On 3/22/21 11:39 AM, Roman Gushchin wrote:
On Sat, Mar 20, 2021 at 10:02:01AM -0700, Yonghong Song wrote:
Jiri Olsa reported a bug ([1]) in kernel where cgroup local
storage pointer may be NULL in bpf_get_local_storage() helper.
There are two issues uncovered by this bug:
(1). kprobe or tracepoint prog incorrectly sets cgroup local storage
before prog run,
(2). due to change from preempt_disable to migrate_disable,
preemption is possible and percpu storage might be overwritten
by other tasks.
This issue (1) is fixed in [2]. This patch tried to address issue (2).
The following shows how things can go wrong:
task 1: bpf_cgroup_storage_set() for percpu local storage
preemption happens
task 2: bpf_cgroup_storage_set() for percpu local storage
preemption happens
task 1: run bpf program
task 1 will effectively use the percpu local storage setting by task 2
which will be either NULL or incorrect ones.
Instead of just one common local storage per cpu, this patch fixed
the issue by permitting 8 local storages per cpu and each local
storage is identified by a task_struct pointer. This way, we
allow at most 8 nested preemption between bpf_cgroup_storage_set()

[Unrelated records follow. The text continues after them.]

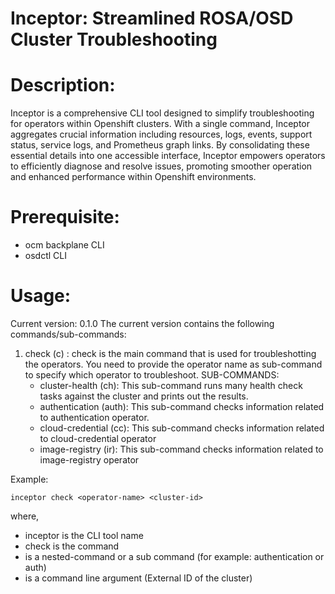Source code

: # Inceptor: Streamlined ROSA/OSD Cluster Troubleshooting

# Description:
Inceptor is a comprehensive CLI tool designed to simplify troubleshooting for operators within Openshift clusters. With a single command, Inceptor aggregates crucial information including resources, logs, events, support status, service logs, and Prometheus graph links. By consolidating these essential details into one accessible interface, Inceptor empowers operators to efficiently diagnose and resolve issues, promoting smoother operation and enhanced performance within Openshift environments.

# Prerequisite:
- ocm backplane CLI
- osdctl CLI

# Usage:
Current version: 0.1.0
The current version contains the following commands/sub-commands:
1. check (c) : check is the main command that is used for troubleshotting the operators. You need to provide the operator name as sub-command to specify which operator to troubleshoot.
   SUB-COMMANDS: 
   - cluster-health (ch): This sub-command runs many health check tasks against the cluster and prints out the results.
   - authentication (auth): This sub-command checks information related to authentication operator.
   - cloud-credential (cc): This sub-command checks information related to cloud-credential operator
   - image-registry (ir): This sub-command checks information related to image-registry operator

Example:
```
inceptor check <operator-name> <cluster-id>
```
where,
- inceptor is the CLI tool name
- check is the command
- <operator-name> is a nested-command or a sub command (for example: authentication or auth)
- <cluster-id> is a command line argument (External ID of the cluster)
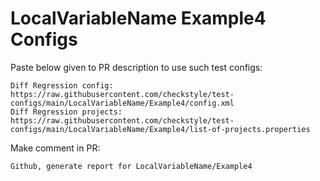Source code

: # LocalVariableName Example4 Configs
Paste below given to PR description to use such test configs:
```
Diff Regression config: https://raw.githubusercontent.com/checkstyle/test-configs/main/LocalVariableName/Example4/config.xml
Diff Regression projects: https://raw.githubusercontent.com/checkstyle/test-configs/main/LocalVariableName/Example4/list-of-projects.properties
```
Make comment in PR:
```
Github, generate report for LocalVariableName/Example4
```
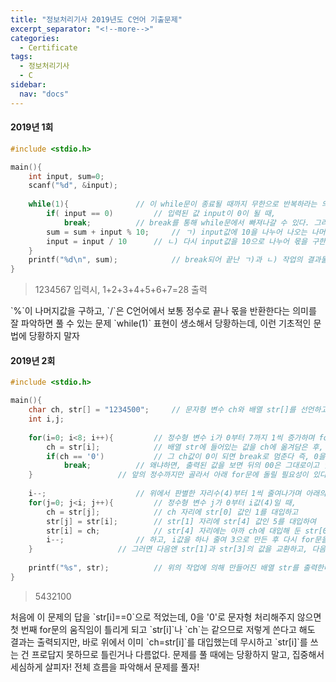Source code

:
 ```yaml
---
title: "정보처리기사 2019년도 C언어 기출문제"
excerpt_separator: "<!--more-->"
categories:
  - Certificate
tags:
  - 정보처리기사
  - C
sidebar:
  nav: "docs"
---
```

#### 2019년 1회
```c++
#include <stdio.h>

main(){
	int input, sum=0;
	scanf("%d", &input);
	
	while(1){				// 이 while문이 종료될 때까지 무한으로 반복하라는 의미임
		if( input == 0)			// 입력된 값 input이 0이 될 때,
			break;			// break를 통해 while문에서 빠져나갈 수 있다. 그러나 그 전까지는,
		sum = sum + input % 10;		// ㄱ) input값에 10을 나누어 나오는 나머지를 sum값에 더하고,
		input = input / 10		// ㄴ) 다시 input값을 10으로 나누어 몫을 구한 후 ㄱ)을 반복하는 루트를 밟아야 한다
	}
	printf("%d\n", sum);			// break되어 끝난 ㄱ)과 ㄴ) 작업의 결과물 sum을 출력한다
}
```
>1234567 입력시, 1+2+3+4+5+6+7=28 출력


<div class="notice--info" markdown="1">
`%`이 나머지값을 구하고, `/`은 C언어에서 보통 정수로 끝나 몫을 반환한다는 의미를 잘 파악하면 풀 수 있는 문제  
`while(1)` 표현이 생소해서 당황하는데, 이런 기초적인 문법에 당황하지 말자
</div>


#### 2019년 2회
```c++
#include <stdio.h>

main(){
	char ch, str[] = "1234500";		// 문자형 변수 ch와 배열 str[]를 선언하고, 배열엔 값 설정
	int i,j;
	
	for(i=0; i<8; i++){			// 정수형 변수 i가 0부터 7까지 1씩 증가하며 for문으로 돌릴 때,
		ch = str[i];			// 배열 str에 들어있는 값을 ch에 옮겨담은 후,
		if(ch == '0')			// 그 ch값이 0이 되면 break로 멈춘다 즉, 0을 판별해낸다
			break;			// 왜냐하면, 출력된 값을 보면 뒤의 00은 그대로이고 앞의 정수만 역순으로 정렬되어있으므로,
	}					// 앞의 정수까지만 골라서 아래 for문에 돌릴 필요성이 있다는 것
	
	i--;					// 위에서 판별한 자리수(4)부터 1씩 줄여나가며 아래의 for문을 실행해준다
	for(j=0; j<i; j++){			// 정수형 변수 j가 0부터 i값(4)일 때,
		ch = str[j];			// ch 자리에 str[0] 값인 1를 대입하고
		str[j] = str[i];		// str[1] 자리에 str[4] 값인 5를 대입하여
		str[i] = ch;			// str[4] 자리에는 아까 ch에 대입해 둔 str[0]인 1값을 대입한다. 즉, str[1]과 str[5]값을 교환
		i--;				// 하고, i값을 하나 줄여 3으로 만든 후 다시 for문을 돌려준다
	}					// 그러면 다음엔 str[1]과 str[3]의 값을 교환하고, 다음엔 str[2]만 남게 되므로 변화없이 for문은 종료된다
	
	printf("%s", str);			// 위의 작업에 의해 만들어진 배열 str를 출력한다
}
```
>5432100

<div class="notice--info" markdown="1">
처음에 이 문제의 답을 `str[i]==0`으로 적었는데, 0을 '0'로 문자형 처리해주지 않으면 첫 번째 for문의 움직임이 틀리게 되고  
`str[i]`나 `ch`는 같으므로 저렇게 쓴다고 해도 결과는 출력되지만, 바로 위에서 이미 `ch=str[i]`를 대입했는데 무시하고 `str[i]`를 쓰는 건 프로답지 못하므로 틀린거나 다름없다.  
문제를 풀 때에는 당황하지 말고, 집중해서 세심하게 살피자! 전체 흐름을 파악해서 문제를 풀자!
</div>
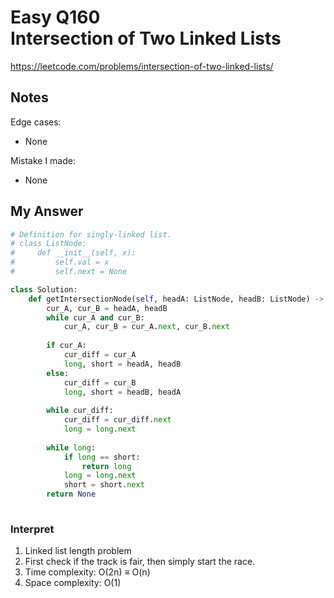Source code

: # Easy Q160 <br> Intersection of Two Linked Lists

https://leetcode.com/problems/intersection-of-two-linked-lists/

## Notes
Edge cases:
* None

Mistake I made:
* None

## My Answer
```Python
# Definition for singly-linked list.
# class ListNode:
#     def __init__(self, x):
#         self.val = x
#         self.next = None

class Solution:
    def getIntersectionNode(self, headA: ListNode, headB: ListNode) -> Optional[ListNode]:
        cur_A, cur_B = headA, headB
        while cur_A and cur_B:
            cur_A, cur_B = cur_A.next, cur_B.next
            
        if cur_A:
            cur_diff = cur_A
            long, short = headA, headB
        else:
            cur_diff = cur_B
            long, short = headB, headA
            
        while cur_diff:
            cur_diff = cur_diff.next
            long = long.next
        
        while long:
            if long == short:
                return long
            long = long.next
            short = short.next
        return None
        
```

### Interpret
1. Linked list length problem
2. First check if the track is fair, then simply start the race.
3. Time complexity: O(2n) $\equiv$ O(n)
4. Space complexity: O(1)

and bpf_cgroup_storage_unset(). The percpu local storage slot
is released (calling bpf_cgroup_storage_unset()) by the same task
after bpf program finished running.
bpf_test_run() is also fixed to use the new bpf_cgroup_storage_set()
interface.
The patch is tested on top of [2] with reproducer in [1].
Without this patch, kernel will emit error in 2-3 minutes.
With this patch, after one hour, still no error.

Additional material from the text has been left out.